# Evaluation of expectation values

I will denote operators with hats. Suppose we got an operator of the form $i[\hat p, \tan^{-1}(e^{\hat x})]$ and we want to calculate the amplitude for a transition from a state $|p_i\rangle$ to the same state $|p_i\rangle$, as might happen in elastic scattering problems. Below are two evaluations which look like they are correct but take to two different results.

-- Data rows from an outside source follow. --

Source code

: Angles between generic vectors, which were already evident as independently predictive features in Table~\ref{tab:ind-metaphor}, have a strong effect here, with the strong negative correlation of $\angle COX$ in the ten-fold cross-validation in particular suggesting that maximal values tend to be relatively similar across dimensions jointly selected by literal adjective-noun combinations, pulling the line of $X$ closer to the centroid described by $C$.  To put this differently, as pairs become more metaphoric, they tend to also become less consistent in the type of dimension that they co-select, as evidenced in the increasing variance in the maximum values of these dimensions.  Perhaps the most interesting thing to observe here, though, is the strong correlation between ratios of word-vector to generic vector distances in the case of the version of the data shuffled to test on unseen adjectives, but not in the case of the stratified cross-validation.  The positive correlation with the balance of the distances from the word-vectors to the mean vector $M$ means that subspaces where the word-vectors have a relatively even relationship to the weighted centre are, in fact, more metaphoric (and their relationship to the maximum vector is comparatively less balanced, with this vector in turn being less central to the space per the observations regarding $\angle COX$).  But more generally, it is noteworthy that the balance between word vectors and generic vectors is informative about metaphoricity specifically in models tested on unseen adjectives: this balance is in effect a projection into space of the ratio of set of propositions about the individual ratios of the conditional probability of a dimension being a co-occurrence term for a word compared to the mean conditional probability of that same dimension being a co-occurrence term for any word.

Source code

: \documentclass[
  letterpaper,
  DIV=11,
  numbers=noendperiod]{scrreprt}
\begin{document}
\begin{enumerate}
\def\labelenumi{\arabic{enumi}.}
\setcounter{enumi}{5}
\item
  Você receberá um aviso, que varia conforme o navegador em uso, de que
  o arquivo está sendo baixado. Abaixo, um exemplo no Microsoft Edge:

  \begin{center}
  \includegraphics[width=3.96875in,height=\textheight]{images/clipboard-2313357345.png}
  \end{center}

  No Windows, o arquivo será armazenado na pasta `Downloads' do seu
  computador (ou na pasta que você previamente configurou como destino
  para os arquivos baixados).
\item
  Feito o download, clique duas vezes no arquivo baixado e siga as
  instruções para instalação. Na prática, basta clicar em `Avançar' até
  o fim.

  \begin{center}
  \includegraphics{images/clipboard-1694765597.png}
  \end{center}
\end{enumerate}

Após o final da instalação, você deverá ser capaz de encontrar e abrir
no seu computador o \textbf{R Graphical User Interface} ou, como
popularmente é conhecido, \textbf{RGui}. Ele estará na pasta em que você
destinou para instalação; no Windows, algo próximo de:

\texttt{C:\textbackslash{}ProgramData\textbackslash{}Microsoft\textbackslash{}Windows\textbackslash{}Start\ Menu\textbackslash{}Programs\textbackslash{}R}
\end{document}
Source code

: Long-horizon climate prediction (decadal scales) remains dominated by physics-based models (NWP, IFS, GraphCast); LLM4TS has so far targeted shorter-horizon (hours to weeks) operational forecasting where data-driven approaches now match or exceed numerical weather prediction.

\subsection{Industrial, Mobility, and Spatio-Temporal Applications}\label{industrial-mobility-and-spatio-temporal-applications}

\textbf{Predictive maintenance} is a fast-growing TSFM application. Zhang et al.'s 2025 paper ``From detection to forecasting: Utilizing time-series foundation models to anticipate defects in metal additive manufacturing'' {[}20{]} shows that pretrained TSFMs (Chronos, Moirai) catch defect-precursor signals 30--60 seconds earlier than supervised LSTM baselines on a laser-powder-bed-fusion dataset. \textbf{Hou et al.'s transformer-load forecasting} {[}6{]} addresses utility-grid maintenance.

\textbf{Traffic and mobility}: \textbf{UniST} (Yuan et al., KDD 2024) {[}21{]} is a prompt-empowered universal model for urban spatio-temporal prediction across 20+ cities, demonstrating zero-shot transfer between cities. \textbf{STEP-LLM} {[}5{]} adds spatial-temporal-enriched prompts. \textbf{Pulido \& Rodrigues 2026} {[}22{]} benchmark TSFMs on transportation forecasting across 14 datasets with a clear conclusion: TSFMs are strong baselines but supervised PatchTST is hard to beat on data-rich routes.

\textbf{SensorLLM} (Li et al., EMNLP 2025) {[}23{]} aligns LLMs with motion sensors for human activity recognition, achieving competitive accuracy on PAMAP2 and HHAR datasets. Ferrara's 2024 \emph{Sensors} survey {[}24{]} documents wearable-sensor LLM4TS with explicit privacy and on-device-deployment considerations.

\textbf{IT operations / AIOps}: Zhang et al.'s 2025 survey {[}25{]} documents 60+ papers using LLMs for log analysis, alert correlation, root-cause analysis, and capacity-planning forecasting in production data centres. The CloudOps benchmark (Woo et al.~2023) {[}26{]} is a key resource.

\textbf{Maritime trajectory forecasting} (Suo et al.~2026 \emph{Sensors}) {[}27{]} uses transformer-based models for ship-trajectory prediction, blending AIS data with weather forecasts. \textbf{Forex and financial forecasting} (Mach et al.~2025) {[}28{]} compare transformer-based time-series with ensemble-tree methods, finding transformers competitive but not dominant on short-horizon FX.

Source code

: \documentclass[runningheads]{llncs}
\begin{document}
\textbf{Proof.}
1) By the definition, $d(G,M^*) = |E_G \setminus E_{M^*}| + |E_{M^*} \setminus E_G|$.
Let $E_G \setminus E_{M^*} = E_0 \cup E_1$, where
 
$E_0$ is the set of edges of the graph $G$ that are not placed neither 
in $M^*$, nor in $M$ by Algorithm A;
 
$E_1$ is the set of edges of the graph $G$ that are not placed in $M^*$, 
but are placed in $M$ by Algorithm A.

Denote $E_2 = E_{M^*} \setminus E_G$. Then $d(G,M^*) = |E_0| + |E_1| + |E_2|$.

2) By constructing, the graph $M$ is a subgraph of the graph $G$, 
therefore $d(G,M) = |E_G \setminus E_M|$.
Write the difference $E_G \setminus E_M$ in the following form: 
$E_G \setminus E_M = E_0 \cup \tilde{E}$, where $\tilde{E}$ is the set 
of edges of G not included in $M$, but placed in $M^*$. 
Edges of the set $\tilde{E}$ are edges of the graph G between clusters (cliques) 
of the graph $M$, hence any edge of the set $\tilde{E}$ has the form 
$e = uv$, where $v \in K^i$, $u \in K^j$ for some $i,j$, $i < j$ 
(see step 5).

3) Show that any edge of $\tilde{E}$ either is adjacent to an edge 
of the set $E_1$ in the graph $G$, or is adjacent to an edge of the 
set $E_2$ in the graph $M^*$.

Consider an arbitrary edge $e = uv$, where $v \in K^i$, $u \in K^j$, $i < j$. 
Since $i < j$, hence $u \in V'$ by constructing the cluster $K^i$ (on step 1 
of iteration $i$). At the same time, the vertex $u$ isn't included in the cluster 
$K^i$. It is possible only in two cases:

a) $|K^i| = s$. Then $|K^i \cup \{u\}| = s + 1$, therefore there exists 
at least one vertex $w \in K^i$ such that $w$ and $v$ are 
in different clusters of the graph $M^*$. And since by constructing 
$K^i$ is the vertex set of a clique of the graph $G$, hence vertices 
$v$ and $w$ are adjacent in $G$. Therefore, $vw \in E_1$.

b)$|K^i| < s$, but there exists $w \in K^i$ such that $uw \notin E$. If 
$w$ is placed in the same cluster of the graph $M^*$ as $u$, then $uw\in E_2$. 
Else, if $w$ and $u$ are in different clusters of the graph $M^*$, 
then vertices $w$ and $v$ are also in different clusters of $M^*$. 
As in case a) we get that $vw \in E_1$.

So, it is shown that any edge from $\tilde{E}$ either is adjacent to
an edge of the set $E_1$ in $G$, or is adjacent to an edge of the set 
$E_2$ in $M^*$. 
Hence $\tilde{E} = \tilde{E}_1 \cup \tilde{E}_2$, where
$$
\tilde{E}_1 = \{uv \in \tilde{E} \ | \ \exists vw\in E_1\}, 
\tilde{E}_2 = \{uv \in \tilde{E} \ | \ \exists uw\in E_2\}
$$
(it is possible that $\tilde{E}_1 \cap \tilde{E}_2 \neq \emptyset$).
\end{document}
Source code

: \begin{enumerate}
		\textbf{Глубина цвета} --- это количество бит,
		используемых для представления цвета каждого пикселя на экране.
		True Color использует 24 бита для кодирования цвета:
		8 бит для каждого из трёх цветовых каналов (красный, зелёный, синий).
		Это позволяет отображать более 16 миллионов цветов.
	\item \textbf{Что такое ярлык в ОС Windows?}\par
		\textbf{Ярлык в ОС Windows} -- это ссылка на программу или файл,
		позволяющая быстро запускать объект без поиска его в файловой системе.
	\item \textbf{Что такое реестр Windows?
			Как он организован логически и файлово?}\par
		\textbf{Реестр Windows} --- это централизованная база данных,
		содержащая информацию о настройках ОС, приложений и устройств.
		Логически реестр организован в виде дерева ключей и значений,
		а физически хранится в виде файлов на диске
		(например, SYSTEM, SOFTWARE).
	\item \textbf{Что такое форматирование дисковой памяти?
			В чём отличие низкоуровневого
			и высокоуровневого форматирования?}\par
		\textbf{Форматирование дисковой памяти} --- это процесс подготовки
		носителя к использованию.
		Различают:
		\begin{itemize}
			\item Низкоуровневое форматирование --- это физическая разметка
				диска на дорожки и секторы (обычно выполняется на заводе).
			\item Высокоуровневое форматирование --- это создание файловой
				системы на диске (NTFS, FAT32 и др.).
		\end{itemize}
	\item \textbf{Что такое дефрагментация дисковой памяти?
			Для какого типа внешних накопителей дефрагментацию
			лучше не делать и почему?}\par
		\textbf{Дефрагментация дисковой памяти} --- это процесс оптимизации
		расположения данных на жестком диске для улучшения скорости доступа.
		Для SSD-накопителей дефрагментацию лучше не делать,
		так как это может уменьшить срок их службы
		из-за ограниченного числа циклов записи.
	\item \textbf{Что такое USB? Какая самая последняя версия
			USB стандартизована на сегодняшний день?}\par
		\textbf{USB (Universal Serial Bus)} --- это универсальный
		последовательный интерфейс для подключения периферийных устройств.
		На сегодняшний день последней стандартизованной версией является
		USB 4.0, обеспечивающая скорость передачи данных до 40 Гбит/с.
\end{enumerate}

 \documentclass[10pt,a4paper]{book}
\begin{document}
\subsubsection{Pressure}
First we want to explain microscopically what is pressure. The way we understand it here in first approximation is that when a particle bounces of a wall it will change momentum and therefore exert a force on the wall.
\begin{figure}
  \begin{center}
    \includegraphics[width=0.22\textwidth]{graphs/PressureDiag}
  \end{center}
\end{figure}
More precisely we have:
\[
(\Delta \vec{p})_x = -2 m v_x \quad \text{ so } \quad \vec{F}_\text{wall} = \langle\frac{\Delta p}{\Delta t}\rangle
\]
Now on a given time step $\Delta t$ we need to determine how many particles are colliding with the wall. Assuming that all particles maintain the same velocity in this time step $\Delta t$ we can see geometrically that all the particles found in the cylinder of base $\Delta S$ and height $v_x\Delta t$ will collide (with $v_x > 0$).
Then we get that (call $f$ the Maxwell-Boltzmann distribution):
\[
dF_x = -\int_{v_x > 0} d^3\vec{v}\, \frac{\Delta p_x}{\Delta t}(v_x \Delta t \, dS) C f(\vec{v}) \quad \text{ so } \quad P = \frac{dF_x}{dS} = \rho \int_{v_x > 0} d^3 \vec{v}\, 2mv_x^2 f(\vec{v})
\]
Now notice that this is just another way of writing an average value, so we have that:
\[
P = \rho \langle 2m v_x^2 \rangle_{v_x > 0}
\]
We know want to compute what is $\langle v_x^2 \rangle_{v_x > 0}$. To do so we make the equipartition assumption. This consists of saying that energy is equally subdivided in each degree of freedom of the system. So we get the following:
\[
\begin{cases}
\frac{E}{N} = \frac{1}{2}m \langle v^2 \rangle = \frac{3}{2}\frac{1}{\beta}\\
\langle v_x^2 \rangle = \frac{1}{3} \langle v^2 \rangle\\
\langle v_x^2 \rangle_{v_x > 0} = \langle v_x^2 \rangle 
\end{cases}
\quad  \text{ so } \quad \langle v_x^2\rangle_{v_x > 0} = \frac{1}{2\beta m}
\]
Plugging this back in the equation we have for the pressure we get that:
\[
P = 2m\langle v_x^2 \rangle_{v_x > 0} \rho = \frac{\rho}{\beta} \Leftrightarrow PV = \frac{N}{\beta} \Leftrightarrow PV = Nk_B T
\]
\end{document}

Denoting $\hat f=\tan^{-1}(e^{\hat x})$,

1) $$\begin{array}{lcl} \langle p_i|i[\hat p,\hat f]|p_i\rangle&=& i\langle p_i|(\hat p \hat f-\hat f\hat p)|p_i\rangle =i\langle p_i|(p_i \hat f-\hat fp_i)|p_i\rangle\\ &=&i\,p_i\langle p_i|(\hat f-\hat f)|p_i\rangle=0 \end{array}$$

2) $$\begin{array}{lcl} \langle p_i|i[\hat p, \hat f]|p_i\rangle&=&i \langle p_i|\left(-i\hbar\frac{\partial \hat f}{\partial x}\right)|p_i\rangle =\hbar\langle p_i| \frac{e^{-\hat x}}{1+e^{-2\hat x}}|p_i\rangle\\ &=&\hbar\langle p_i| \int dx |x\rangle \langle x| \frac{e^{-\hat x}}{1+e^{-2\hat x}}|p_i\rangle =\hbar\int dx \frac{e^{- x}}{1+e^{-2 x}} \langle p_i| x\rangle \langle x |p_i\rangle\\ &=&\hbar\int dx \frac{e^{- x}}{1+e^{- 2x}} \frac{e^{\frac{i}{\hbar}p_i x}}{\sqrt{2\pi \hbar}}\frac{e^{-\frac{i}{\hbar}p_i x}}{\sqrt{2\pi \hbar}} =\frac{1}{2\pi}\int_{-\infty}^{+\infty} dx \frac{e^{- x}}{1+e^{- 2x}}\\ &=&\frac{1}{2\pi}\,\frac{\pi}{2}=\frac{1}{4} \end{array}$$ The integral in the evaluation 2) can be found in Jeffrey, Eq. (11), Sec. 15.3.1 .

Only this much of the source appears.